### Data in this exercise

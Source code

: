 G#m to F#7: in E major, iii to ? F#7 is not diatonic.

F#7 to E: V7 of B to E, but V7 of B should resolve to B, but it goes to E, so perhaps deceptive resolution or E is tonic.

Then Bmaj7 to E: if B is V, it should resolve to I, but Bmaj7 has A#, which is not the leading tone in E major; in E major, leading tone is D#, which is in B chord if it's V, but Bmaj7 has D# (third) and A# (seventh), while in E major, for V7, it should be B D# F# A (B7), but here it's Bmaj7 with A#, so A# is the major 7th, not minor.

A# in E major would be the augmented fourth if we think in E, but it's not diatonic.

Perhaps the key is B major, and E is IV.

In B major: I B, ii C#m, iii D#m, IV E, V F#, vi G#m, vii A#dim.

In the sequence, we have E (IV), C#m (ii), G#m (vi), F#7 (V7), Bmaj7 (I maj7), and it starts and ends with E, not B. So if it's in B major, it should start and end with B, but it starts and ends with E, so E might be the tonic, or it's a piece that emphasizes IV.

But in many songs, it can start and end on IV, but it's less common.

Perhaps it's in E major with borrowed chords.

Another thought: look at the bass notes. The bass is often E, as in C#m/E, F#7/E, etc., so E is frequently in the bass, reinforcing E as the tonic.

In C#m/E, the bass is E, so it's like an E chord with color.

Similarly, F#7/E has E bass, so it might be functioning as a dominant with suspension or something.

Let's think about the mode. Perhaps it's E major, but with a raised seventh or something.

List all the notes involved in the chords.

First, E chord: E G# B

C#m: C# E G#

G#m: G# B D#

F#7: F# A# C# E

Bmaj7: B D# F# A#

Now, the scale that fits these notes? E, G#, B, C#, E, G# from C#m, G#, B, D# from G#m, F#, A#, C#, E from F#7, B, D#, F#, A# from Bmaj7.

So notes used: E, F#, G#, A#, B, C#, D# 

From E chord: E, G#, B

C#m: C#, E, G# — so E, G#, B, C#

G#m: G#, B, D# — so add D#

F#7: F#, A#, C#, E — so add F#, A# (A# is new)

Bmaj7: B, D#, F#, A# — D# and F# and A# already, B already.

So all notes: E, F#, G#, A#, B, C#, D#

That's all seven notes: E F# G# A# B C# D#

### Try it
Please report every line in the entries above that holds the string "might".

### Solution below
In the sequence, we have E (IV), C#m (ii), G#m (vi), F#7 (V7), Bmaj7 (I maj7), and it starts and ends with E, not B. So if it's in B major, it should start and end with B, but it starts and ends with E, so E might be the tonic, or it's a piece that emphasizes IV.
Similarly, F#7/E has E bass, so it might be functioning as a dominant with suspension or something.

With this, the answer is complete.